As gas prices rise more and more people are supposedly supporting the bicycle cause. I don’t see it. I am getting the same response from cars that I get when I was commuting by bike from work to school in the city of Chicago 8 years ago which is that the roads meant only for cars I have people say to me “You ride your bike everywhere. That’s good more people should do it, especially with gas prices and the environment”, but the drivers on the road seem to have another attitude.
When it comes down to what the law is versus what will keep me alive, I will go with the safer route. Maybe at some point cyclist/driver laws will be more common knowledge but until then I’d rather not rely on the laws for safety. Unfortunately rules of the road don’t mean anything if others don’t follow them. But for all intents and purposes, at the beginning of 2008, the state of Illinois passed a law requiring all motor vehicles to allow a minimum of 3 feet between them and a cyclist when passing. Although this law doesn’t really apply to my predicament, I only mention it because although Illinois has this law. I don’t know of anyone who isn’t a cyclist that’s heard of it.
Bike Messengers get a bad rap from everyone for having attitudes, especially towards automobiles and pedestrians. Anyone who commutes by bicycle can probably see why. I’m always getting frustrated by cars. I’ve spit on cars, purposely scratched them, screamed into car windows at drivers, among other things and the one thing I can tell you is that it doesn’t do either me or the other person any good. All it does is ruin the rest of my ride and I am more apt to be agitated and run red lights, block traffic and put myself in harms way just because I am pissed off. It’s not worth it. Some people are just idiots.
So what can we do? When I was hit today, I can only hope other cars saw it. The more the better. Maybe it will remind people that there are more and more cyclists on the road and cars need to allow room for them to. There are safe ways to ride. I am always skeptical about riding on bike paths vs. riding on the road because although roads have more car traffic, a car can usually see you better if you are directly in their line of vision. Since I was riding on the path it is my responsibility to make sure drivers see me vs who has the right of way. I probably could should have waited till he acknowledged that I was crossing the street. When it comes down to a well protected car vs and out in the open cyclist, it doesn’t matter who has the right of way. If there is a collision I am likely to be greatly injured and the driver of the automobile is likely to not be touched.

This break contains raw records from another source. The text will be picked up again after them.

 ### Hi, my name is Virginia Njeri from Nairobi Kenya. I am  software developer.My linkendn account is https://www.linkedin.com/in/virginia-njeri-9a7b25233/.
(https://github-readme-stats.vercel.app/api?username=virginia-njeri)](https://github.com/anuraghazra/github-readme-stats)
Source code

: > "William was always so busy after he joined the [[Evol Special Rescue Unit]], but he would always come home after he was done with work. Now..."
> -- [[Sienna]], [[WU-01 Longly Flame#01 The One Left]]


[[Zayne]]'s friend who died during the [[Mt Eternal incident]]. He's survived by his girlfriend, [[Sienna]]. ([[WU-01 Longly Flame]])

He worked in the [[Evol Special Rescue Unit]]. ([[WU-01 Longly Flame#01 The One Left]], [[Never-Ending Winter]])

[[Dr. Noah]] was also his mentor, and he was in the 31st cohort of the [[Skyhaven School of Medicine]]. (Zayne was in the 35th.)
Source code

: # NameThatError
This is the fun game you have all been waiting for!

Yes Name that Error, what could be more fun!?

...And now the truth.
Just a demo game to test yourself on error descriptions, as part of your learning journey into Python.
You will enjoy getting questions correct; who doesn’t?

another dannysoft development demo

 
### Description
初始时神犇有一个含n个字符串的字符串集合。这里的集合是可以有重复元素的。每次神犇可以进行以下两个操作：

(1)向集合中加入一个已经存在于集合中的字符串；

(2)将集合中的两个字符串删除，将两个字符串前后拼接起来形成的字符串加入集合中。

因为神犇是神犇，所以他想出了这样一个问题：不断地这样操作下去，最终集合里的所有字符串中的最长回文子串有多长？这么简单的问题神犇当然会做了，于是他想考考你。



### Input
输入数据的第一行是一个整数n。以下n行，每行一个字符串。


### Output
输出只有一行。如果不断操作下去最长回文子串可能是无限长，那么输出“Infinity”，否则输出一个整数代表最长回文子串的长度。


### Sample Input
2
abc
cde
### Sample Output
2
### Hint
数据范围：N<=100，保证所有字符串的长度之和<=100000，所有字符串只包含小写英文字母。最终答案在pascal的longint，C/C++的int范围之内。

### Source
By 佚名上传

Just picked up my Stumpjumper Mountain Bike from the bike shop today. I was having some parts installed. This was an upgrade I initially planned when I purchased the bicycle in 2005.

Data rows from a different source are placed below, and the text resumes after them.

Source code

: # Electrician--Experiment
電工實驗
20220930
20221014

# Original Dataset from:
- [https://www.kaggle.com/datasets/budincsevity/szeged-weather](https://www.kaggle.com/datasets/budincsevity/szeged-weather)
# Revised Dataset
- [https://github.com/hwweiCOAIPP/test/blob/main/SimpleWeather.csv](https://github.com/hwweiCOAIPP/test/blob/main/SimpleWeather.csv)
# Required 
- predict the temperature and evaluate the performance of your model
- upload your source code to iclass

First think I did was swap out the Shimano Hollowtech Crankset for a Truvativ Stylo Team Gigapipe with integrated Bottom Bracket. I use the Stylo Team on my Schwinn hardtail and it’s a great crank. It’s much stiffer that the hollowtech that came with the bike. And the integrated bottom bracket seems like it will be less trouble to keep clean.

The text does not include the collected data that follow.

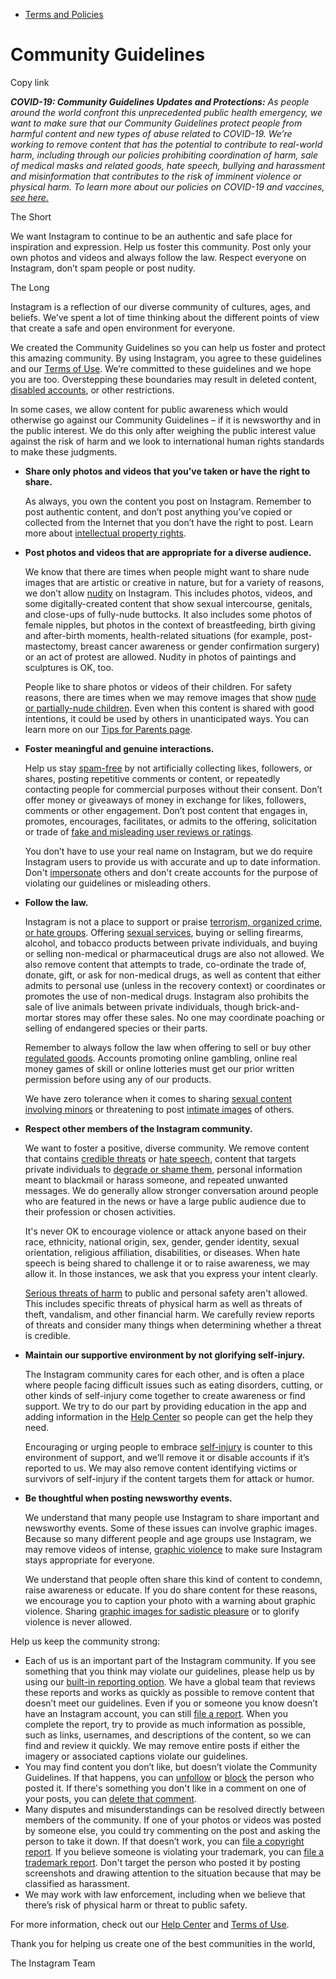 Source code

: *   [Terms and Policies](https://help.instagram.com/1417489251945243/?helpref=breadcrumb)

Community Guidelines
====================

Copy link

_**COVID-19: Community Guidelines Updates and Protections:** As people around the world confront this unprecedented public health emergency, we want to make sure that our Community Guidelines protect people from harmful content and new types of abuse related to COVID-19. We’re working to remove content that has the potential to contribute to real-world harm, including through our policies prohibiting coordination of harm, sale of medical masks and related goods, hate speech, bullying and harassment and misinformation that contributes to the risk of imminent violence or physical harm. To learn more about our policies on COVID-19 and vaccines, [see here.](https://help.instagram.com/697825587576762?helpref=faq_content)_

The Short

We want Instagram to continue to be an authentic and safe place for inspiration and expression. Help us foster this community. Post only your own photos and videos and always follow the law. Respect everyone on Instagram, don’t spam people or post nudity.

The Long

Instagram is a reflection of our diverse community of cultures, ages, and beliefs. We’ve spent a lot of time thinking about the different points of view that create a safe and open environment for everyone.

We created the Community Guidelines so you can help us foster and protect this amazing community. By using Instagram, you agree to these guidelines and our [Terms of Use](https://www.instagram.com/legal/terms). We’re committed to these guidelines and we hope you are too. Overstepping these boundaries may result in deleted content, [disabled accounts](https://help.instagram.com/366993040048856?helpref=faq_content), or other restrictions.

In some cases, we allow content for public awareness which would otherwise go against our Community Guidelines – if it is newsworthy and in the public interest. We do this only after weighing the public interest value against the risk of harm and we look to international human rights standards to make these judgments.

*   **Share only photos and videos that you’ve taken or have the right to share.**
    
    As always, you own the content you post on Instagram. Remember to post authentic content, and don’t post anything you’ve copied or collected from the Internet that you don’t have the right to post. Learn more about [intellectual property rights](https://help.instagram.com/126382350847838?helpref=faq_content).
    
*   **Post photos and videos that are appropriate for a diverse audience.**
    
    We know that there are times when people might want to share nude images that are artistic or creative in nature, but for a variety of reasons, we don’t allow [nudity](https://l.instagram.com/?u=https%3A%2F%2Fwww.facebook.com%2Fcommunitystandards%2Fadult_nudity_sexual_activity&e=AT0whPYWllYWRmizEks3i5bTVB3ZOCrT5jUw0RaYfxm4esN68y0F5OPetAqtzyhQbA8HrhEhUF5t86LmkbqOiUP4YgmWA7a0CzA7frVvGyLzk45z1RvjJ9uuqcMVUl8pYdj1uaSv0f3gdmGmLomD5aQG1S_Fwj86scCx2w) on Instagram. This includes photos, videos, and some digitally-created content that show sexual intercourse, genitals, and close-ups of fully-nude buttocks. It also includes some photos of female nipples, but photos in the context of breastfeeding, birth giving and after-birth moments, health-related situations (for example, post-mastectomy, breast cancer awareness or gender confirmation surgery) or an act of protest are allowed. Nudity in photos of paintings and sculptures is OK, too.
    
    People like to share photos or videos of their children. For safety reasons, there are times when we may remove images that show [nude or partially-nude children](https://l.instagram.com/?u=https%3A%2F%2Fwww.facebook.com%2Fcommunitystandards%2Fchild_nudity_sexual_exploitation&e=AT0whPYWllYWRmizEks3i5bTVB3ZOCrT5jUw0RaYfxm4esN68y0F5OPetAqtzyhQbA8HrhEhUF5t86LmkbqOiUP4YgmWA7a0CzA7frVvGyLzk45z1RvjJ9uuqcMVUl8pYdj1uaSv0f3gdmGmLomD5aQG1S_Fwj86scCx2w). Even when this content is shared with good intentions, it could be used by others in unanticipated ways. You can learn more on our [Tips for Parents page](https://help.instagram.com/154475974694511/?helpref=faq_content).
    
*   **Foster meaningful and genuine interactions.**
    
    Help us stay [spam-free](https://l.instagram.com/?u=https%3A%2F%2Fwww.facebook.com%2Fcommunitystandards%2Fspam&e=AT0whPYWllYWRmizEks3i5bTVB3ZOCrT5jUw0RaYfxm4esN68y0F5OPetAqtzyhQbA8HrhEhUF5t86LmkbqOiUP4YgmWA7a0CzA7frVvGyLzk45z1RvjJ9uuqcMVUl8pYdj1uaSv0f3gdmGmLomD5aQG1S_Fwj86scCx2w) by not artificially collecting likes, followers, or shares, posting repetitive comments or content, or repeatedly contacting people for commercial purposes without their consent. Don’t offer money or giveaways of money in exchange for likes, followers, comments or other engagement. Don’t post content that engages in, promotes, encourages, facilitates, or admits to the offering, solicitation or trade of [fake and misleading user reviews or ratings](https://l.instagram.com/?u=https%3A%2F%2Fwww.facebook.com%2Fcommunitystandards%2Ffraud_deception&e=AT0whPYWllYWRmizEks3i5bTVB3ZOCrT5jUw0RaYfxm4esN68y0F5OPetAqtzyhQbA8HrhEhUF5t86LmkbqOiUP4YgmWA7a0CzA7frVvGyLzk45z1RvjJ9uuqcMVUl8pYdj1uaSv0f3gdmGmLomD5aQG1S_Fwj86scCx2w).
    
    You don’t have to use your real name on Instagram, but we do require Instagram users to provide us with accurate and up to date information. Don't [impersonate](https://l.instagram.com/?u=https%3A%2F%2Fwww.facebook.com%2Fcommunitystandards%2Fmisrepresentation&e=AT0whPYWllYWRmizEks3i5bTVB3ZOCrT5jUw0RaYfxm4esN68y0F5OPetAqtzyhQbA8HrhEhUF5t86LmkbqOiUP4YgmWA7a0CzA7frVvGyLzk45z1RvjJ9uuqcMVUl8pYdj1uaSv0f3gdmGmLomD5aQG1S_Fwj86scCx2w) others and don't create accounts for the purpose of violating our guidelines or misleading others.
    
*   **Follow the law.**
    
    Instagram is not a place to support or praise [terrorism, organized crime, or hate groups](https://l.instagram.com/?u=https%3A%2F%2Fwww.facebook.com%2Fcommunitystandards%2Fdangerous_individuals_organizations&e=AT0whPYWllYWRmizEks3i5bTVB3ZOCrT5jUw0RaYfxm4esN68y0F5OPetAqtzyhQbA8HrhEhUF5t86LmkbqOiUP4YgmWA7a0CzA7frVvGyLzk45z1RvjJ9uuqcMVUl8pYdj1uaSv0f3gdmGmLomD5aQG1S_Fwj86scCx2w). Offering [sexual services](https://l.instagram.com/?u=https%3A%2F%2Fwww.facebook.com%2Fcommunitystandards%2Fsexual_solicitation&e=AT0whPYWllYWRmizEks3i5bTVB3ZOCrT5jUw0RaYfxm4esN68y0F5OPetAqtzyhQbA8HrhEhUF5t86LmkbqOiUP4YgmWA7a0CzA7frVvGyLzk45z1RvjJ9uuqcMVUl8pYdj1uaSv0f3gdmGmLomD5aQG1S_Fwj86scCx2w), buying or selling firearms, alcohol, and tobacco products between private individuals, and buying or selling non-medical or pharmaceutical drugs are also not allowed. We also remove content that attempts to trade, co-ordinate the trade of, donate, gift, or ask for non-medical drugs, as well as content that either admits to personal use (unless in the recovery context) or coordinates or promotes the use of non-medical drugs. Instagram also prohibits the sale of live animals between private individuals, though brick-and-mortar stores may offer these sales. No one may coordinate poaching or selling of endangered species or their parts.
    
    Remember to always follow the law when offering to sell or buy other [regulated goods](https://l.instagram.com/?u=https%3A%2F%2Fwww.facebook.com%2Fcommunitystandards%2Fregulated_goods&e=AT0whPYWllYWRmizEks3i5bTVB3ZOCrT5jUw0RaYfxm4esN68y0F5OPetAqtzyhQbA8HrhEhUF5t86LmkbqOiUP4YgmWA7a0CzA7frVvGyLzk45z1RvjJ9uuqcMVUl8pYdj1uaSv0f3gdmGmLomD5aQG1S_Fwj86scCx2w). Accounts promoting online gambling, online real money games of skill or online lotteries must get our prior written permission before using any of our products.
    
    We have zero tolerance when it comes to sharing [sexual content involving minors](https://l.instagram.com/?u=https%3A%2F%2Fwww.facebook.com%2Fcommunitystandards%2Fchild_nudity_sexual_exploitation&e=AT0whPYWllYWRmizEks3i5bTVB3ZOCrT5jUw0RaYfxm4esN68y0F5OPetAqtzyhQbA8HrhEhUF5t86LmkbqOiUP4YgmWA7a0CzA7frVvGyLzk45z1RvjJ9uuqcMVUl8pYdj1uaSv0f3gdmGmLomD5aQG1S_Fwj86scCx2w) or threatening to post [intimate images](https://l.instagram.com/?u=https%3A%2F%2Fwww.facebook.com%2Fcommunitystandards%2Fsexual_exploitation_adults&e=AT0whPYWllYWRmizEks3i5bTVB3ZOCrT5jUw0RaYfxm4esN68y0F5OPetAqtzyhQbA8HrhEhUF5t86LmkbqOiUP4YgmWA7a0CzA7frVvGyLzk45z1RvjJ9uuqcMVUl8pYdj1uaSv0f3gdmGmLomD5aQG1S_Fwj86scCx2w) of others.
    
*   **Respect other members of the Instagram community.**
    
    We want to foster a positive, diverse community. We remove content that contains [credible threats](https://l.instagram.com/?u=https%3A%2F%2Fwww.facebook.com%2Fcommunitystandards%2Fcredible_violence&e=AT0whPYWllYWRmizEks3i5bTVB3ZOCrT5jUw0RaYfxm4esN68y0F5OPetAqtzyhQbA8HrhEhUF5t86LmkbqOiUP4YgmWA7a0CzA7frVvGyLzk45z1RvjJ9uuqcMVUl8pYdj1uaSv0f3gdmGmLomD5aQG1S_Fwj86scCx2w) or [hate speech](https://l.instagram.com/?u=https%3A%2F%2Fwww.facebook.com%2Fcommunitystandards%2Fhate_speech&e=AT0whPYWllYWRmizEks3i5bTVB3ZOCrT5jUw0RaYfxm4esN68y0F5OPetAqtzyhQbA8HrhEhUF5t86LmkbqOiUP4YgmWA7a0CzA7frVvGyLzk45z1RvjJ9uuqcMVUl8pYdj1uaSv0f3gdmGmLomD5aQG1S_Fwj86scCx2w), content that targets private individuals to [degrade or shame them](https://l.instagram.com/?u=https%3A%2F%2Fwww.facebook.com%2Fcommunitystandards%2Fbullying&e=AT0whPYWllYWRmizEks3i5bTVB3ZOCrT5jUw0RaYfxm4esN68y0F5OPetAqtzyhQbA8HrhEhUF5t86LmkbqOiUP4YgmWA7a0CzA7frVvGyLzk45z1RvjJ9uuqcMVUl8pYdj1uaSv0f3gdmGmLomD5aQG1S_Fwj86scCx2w), personal information meant to blackmail or harass someone, and repeated unwanted messages. We do generally allow stronger conversation around people who are featured in the news or have a large public audience due to their profession or chosen activities.
    
    It's never OK to encourage violence or attack anyone based on their race, ethnicity, national origin, sex, gender, gender identity, sexual orientation, religious affiliation, disabilities, or diseases. When hate speech is being shared to challenge it or to raise awareness, we may allow it. In those instances, we ask that you express your intent clearly.
    
    [Serious threats of harm](https://l.instagram.com/?u=https%3A%2F%2Fwww.facebook.com%2Fcommunitystandards%2Fcredible_violence&e=AT0whPYWllYWRmizEks3i5bTVB3ZOCrT5jUw0RaYfxm4esN68y0F5OPetAqtzyhQbA8HrhEhUF5t86LmkbqOiUP4YgmWA7a0CzA7frVvGyLzk45z1RvjJ9uuqcMVUl8pYdj1uaSv0f3gdmGmLomD5aQG1S_Fwj86scCx2w) to public and personal safety aren't allowed. This includes specific threats of physical harm as well as threats of theft, vandalism, and other financial harm. We carefully review reports of threats and consider many things when determining whether a threat is credible.
    
*   **Maintain our supportive environment by not glorifying self-injury.**
    
    The Instagram community cares for each other, and is often a place where people facing difficult issues such as eating disorders, cutting, or other kinds of self-injury come together to create awareness or find support. We try to do our part by providing education in the app and adding information in the [Help Center](https://help.instagram.com/) so people can get the help they need.
    
    Encouraging or urging people to embrace [self-injury](https://l.instagram.com/?u=https%3A%2F%2Fwww.facebook.com%2Fcommunitystandards%2Fsuicide_self_injury_violence&e=AT0whPYWllYWRmizEks3i5bTVB3ZOCrT5jUw0RaYfxm4esN68y0F5OPetAqtzyhQbA8HrhEhUF5t86LmkbqOiUP4YgmWA7a0CzA7frVvGyLzk45z1RvjJ9uuqcMVUl8pYdj1uaSv0f3gdmGmLomD5aQG1S_Fwj86scCx2w) is counter to this environment of support, and we’ll remove it or disable accounts if it’s reported to us. We may also remove content identifying victims or survivors of self-injury if the content targets them for attack or humor.
    
*   **Be thoughtful when posting newsworthy events.**
    
    We understand that many people use Instagram to share important and newsworthy events. Some of these issues can involve graphic images. Because so many different people and age groups use Instagram, we may remove videos of intense, [graphic violence](https://l.instagram.com/?u=https%3A%2F%2Fwww.facebook.com%2Fcommunitystandards%2Fgraphic_violence&e=AT0whPYWllYWRmizEks3i5bTVB3ZOCrT5jUw0RaYfxm4esN68y0F5OPetAqtzyhQbA8HrhEhUF5t86LmkbqOiUP4YgmWA7a0CzA7frVvGyLzk45z1RvjJ9uuqcMVUl8pYdj1uaSv0f3gdmGmLomD5aQG1S_Fwj86scCx2w) to make sure Instagram stays appropriate for everyone.
    
    We understand that people often share this kind of content to condemn, raise awareness or educate. If you do share content for these reasons, we encourage you to caption your photo with a warning about graphic violence. Sharing [graphic images for sadistic pleasure](https://l.instagram.com/?u=https%3A%2F%2Fwww.facebook.com%2Fcommunitystandards%2Fcruel_insensitive&e=AT0whPYWllYWRmizEks3i5bTVB3ZOCrT5jUw0RaYfxm4esN68y0F5OPetAqtzyhQbA8HrhEhUF5t86LmkbqOiUP4YgmWA7a0CzA7frVvGyLzk45z1RvjJ9uuqcMVUl8pYdj1uaSv0f3gdmGmLomD5aQG1S_Fwj86scCx2w) or to glorify violence is never allowed.
    

Help us keep the community strong:

*   Each of us is an important part of the Instagram community. If you see something that you think may violate our guidelines, please help us by using our [built-in reporting option](https://help.instagram.com/165828726894770?helpref=faq_content). We have a global team that reviews these reports and works as quickly as possible to remove content that doesn’t meet our guidelines. Even if you or someone you know doesn’t have an Instagram account, you can still [file a report](https://help.instagram.com/contact/383679321740945). When you complete the report, try to provide as much information as possible, such as links, usernames, and descriptions of the content, so we can find and review it quickly. We may remove entire posts if either the imagery or associated captions violate our guidelines.
*   You may find content you don’t like, but doesn’t violate the Community Guidelines. If that happens, you can [unfollow](https://help.instagram.com/286340048138725?helpref=faq_content) or [block](https://help.instagram.com/426700567389543/?helpref=faq_content) the person who posted it. If there's something you don't like in a comment on one of your posts, you can [delete that comment](https://help.instagram.com/289098941190483?helpref=faq_content).
*   Many disputes and misunderstandings can be resolved directly between members of the community. If one of your photos or videos was posted by someone else, you could try commenting on the post and asking the person to take it down. If that doesn’t work, you can [file a copyright report](https://help.instagram.com/126382350847838?helpref=faq_content). If you believe someone is violating your trademark, you can [file a trademark report](https://help.instagram.com/222826637847963?helpref=faq_content). Don't target the person who posted it by posting screenshots and drawing attention to the situation because that may be classified as harassment.
*   We may work with law enforcement, including when we believe that there’s risk of physical harm or threat to public safety.

For more information, check out our [Help Center](https://help.instagram.com/) and [Terms of Use](https://l.instagram.com/?u=http%3A%2F%2Finstagram.com%2Flegal%2Fterms%2F%23&e=AT0whPYWllYWRmizEks3i5bTVB3ZOCrT5jUw0RaYfxm4esN68y0F5OPetAqtzyhQbA8HrhEhUF5t86LmkbqOiUP4YgmWA7a0CzA7frVvGyLzk45z1RvjJ9uuqcMVUl8pYdj1uaSv0f3gdmGmLomD5aQG1S_Fwj86scCx2w).

Thank you for helping us create one of the best communities in the world,

The Instagram Team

Next, I had the shifters and rear derailer switched out. Originally I was running an XTR rear derailer with deore shifters. I never really got used to the trigger shifters. I’ve always preferred Sram’s higher end twist shifters over rapidfire. I put on new Sram X-0 shorty twist shifters and a X-O rear derailer. Again, I’ve come to rely on Sram products and their smooth shifting. I also like the fast that it is easier to skip-shift with the twist shifters. I can jump 3 rings In one twist as opposed to 3 pulls of the trigger on a trigger shifter. I’ve heard people talk about having problems with accidentally shifting when they are going over obstacles because they twist the handlebars. I’ve never had this happen in the 8+ years I’ve been riding twist shifters.
Last, I upgraded the brakes. I went from Avid V-Brakes to Avid BB7 Mechanical Disc Brakes. Initially I was planning on upgrading to Hydraulic Disc as opposed to Mechanical but from a cost-point, I decided I’d go with mechanical for now. I am running a 200mm rotor up front and a 160mm in the back (originally I installed 200mm rotors in front and back but I’ve since switched to the smaller rotor in back). I also switched out the brake levers to Avid SD Ti.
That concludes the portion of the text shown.